Job-Info Radmechaniker (Foto: N/A)

Der Schritt scheppert auf der stählernen Wendeltreppe, die hinauf zur Werkstatt führt. Beim Emporsteigen fällt der Blick auf den Flachbau gegenüber: Ateliers der Volkshochschule, in denen Feierabend-Künstler Bildhauerei, Malerei, Graphik und Druck üben. Eine teure italienische Weinhandlung hat die Räume unter Metzmachers Werkstatt belegt. Schon im Vorraum neben der Glastür lockt der Sattel des gelben Cityrads "Equinox" - bequemer als mancher Fernsehsessel.
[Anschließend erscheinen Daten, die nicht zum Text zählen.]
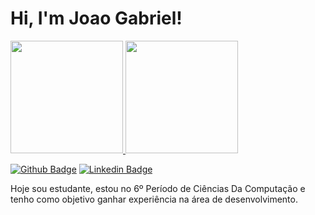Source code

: # Hi, I'm Joao Gabriel! 

<a href="https://github.com/JoaoGabriielDev">
  <img height="180em" src="https://github-readme-stats.vercel.app/api?username=JoaoGabriielDev&show_icons=true&theme=dracula&include_all_commits=true&count_private=true"/>
  <img height="180em" src="https://github-readme-stats.vercel.app/api/top-langs/?username=JoaoGabriielDev&layout=compact&langs_count=7&theme=dracula"/>
</div>

[![Github Badge](https://img.shields.io/badge/-Github-000?style=flat-square&logo=Github&logoColor=white&link=https://github.com/JoaoGabriielDev)](https://github.com/JoaoGabriielDev)
[![Linkedin Badge](https://img.shields.io/badge/-LinkedIn-blue?style=flat-square&logo=Linkedin&logoColor=white&link=https://www.linkedin.com/in/JoaoGabriielDev/)](https://www.linkedin.com/in/joao-gabrielldev/)

Hoje sou estudante, estou no 6º Período de Ciências Da Computação e tenho como objetivo ganhar experiência na área de desenvolvimento.

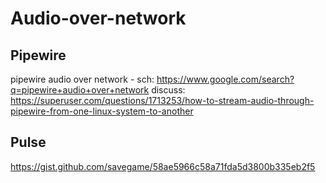 # Audio-over-network

## Pipewire
pipewire audio over network - sch: https://www.google.com/search?q=pipewire+audio+over+network discuss: https://superuser.com/questions/1713253/how-to-stream-audio-through-pipewire-from-one-linux-system-to-another

## Pulse
https://gist.github.com/savegame/58ae5966c58a71fda5d3800b335eb2f5
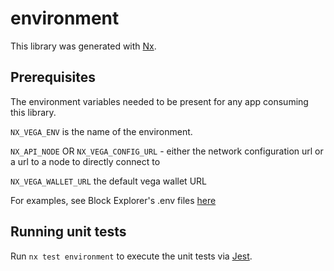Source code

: # environment

This library was generated with [Nx](https://nx.dev).

## Prerequisites

The environment variables needed to be present for any app consuming this library.

`NX_VEGA_ENV` is the name of the environment.

`NX_API_NODE` OR `NX_VEGA_CONFIG_URL` - either the network configuration url or a url to a node to directly connect to

`NX_VEGA_WALLET_URL` the default vega wallet URL

For examples, see Block Explorer's .env files [here](../../apps/explorer)

## Running unit tests

Run `nx test environment` to execute the unit tests via [Jest](https://jestjs.io).
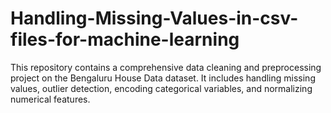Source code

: # Handling-Missing-Values-in-csv-files-for-machine-learning
This repository contains a comprehensive data cleaning and preprocessing project on the Bengaluru House Data dataset. It includes handling missing values, outlier detection, encoding categorical variables, and normalizing numerical features.
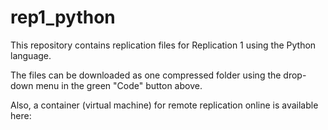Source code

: # rep1_python

This repository contains replication files for Replication 1 using the Python language.

The files can be downloaded as one compressed folder using the drop-down menu in the green "Code" button above.

Also, a container (virtual machine) for remote replication online is available here:

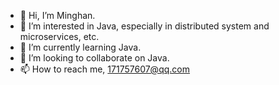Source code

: - 👋 Hi, I’m Minghan.
- 👀 I’m interested in Java, especially in distributed system and microservices, etc.
- 🌱 I’m currently learning Java.
- 💞️ I’m looking to collaborate on Java.
- 📫 How to reach me, 171757607@qq.com

<!---
alexyang3312/alexyang3312 is a ✨ special ✨ repository because its `README.md` (this file) appears on your GitHub profile.
You can click the Preview link to take a look at your changes.
--->

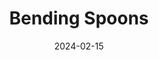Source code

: ---  
layout: startup_page  
title: "Bending Spoons"  
id: "bendingspoons.com"  
permalink: "/bendingspoonsbendingspoons.com02152024/"  
website: "https://bendingspoons.com/"  
funding_round: "Equity"  
funding_amount: "$155M"  
investors: "Durable Capital Partners LP, Baillie Gifford, Cox Enterprises, NB Renaissance, NUO Capital, StarTIP (controlled by Tamburi Investment Partners)"  
about: "Bending Spoons is a digital technology company founded in 2013 that has served over half a billion people globally. It develops and operates a suite of digital products, including Evernote, Meetup, Remini, and Splice. The company focuses on delivering high-quality digital experiences to a large user base."  
markets: "Digital Technology"  
hq: "Milan, Lombardy, Italy"  
founded_year: "2013"  
linkedin: "https://www.linkedin.com/company/bendingspoons/"  
twitter: ""  
instagram: ""  
facebook: ""  
crunchbase: "https://www.crunchbase.com/organization/bending-spoons"  
pitchbook: "https://pitchbook.com/profiles/company/234031-42"  

date_display: "15-Feb-2024"  
date: "2024-02-15"

# SEO Optimization  
meta_title: "Bending Spoons - Equity Funding ($155M)"  
meta_description: "Bending Spoons, Bending Spoons is a digital technology company founded in 2013 that has served over half a billion people globally. It develops and operates a suite o..."  
meta_keywords: "Bending Spoons, Digital Technology, Equity funding"  
canonical_url: "https://startup.projectstartups.com/bendingspoonsbendingspoons.com02152024/"  
---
Daneben protzt das Modell "Delight" mit seinen Scheibenbremsen und einer High-Tech Nabenschaltung - Wert rund 7000 Mark.

Chaotische Fahrradwelt

Hinter der Glastür öffnet sich Metzmachers eigenartige Fahrradwelt - zusammengepfercht in einen einzigen Raum: Werkstatt, Verkaufsraum, Ersatzteillager und Büro. "Ein optisches Chaos", sagt der schmächtige Mann lachend. Über Reihen fabrikneuer Räder hängen gelbe, grüne und schwarze Rahmen an den Stahlträgern unter der Decke. In der Ecke gegenüber schwebt silbern ein Schwarm Felgen. Wenn sie sich berühren, zieht ein sanftes Klirren vorbei an Stapeln von Lenkgabeln, es streift Schlauchknäule, hüpft über die kreuz und quer verteilten Schraubenzieher und verliert sich schließlich über den Büro- Schreibtischen, die wohl schon seit Jahren - bedeckt mit verstreuten Faxen und Notizzetteln - kein Licht mehr gesehen haben. Aus Regalen quellen Bremskabel; Schutzbleche ragen in die schmalen Gänge, und auf den hölzernen Werkbänken ist nicht einmal mehr Platz für eine Schraube.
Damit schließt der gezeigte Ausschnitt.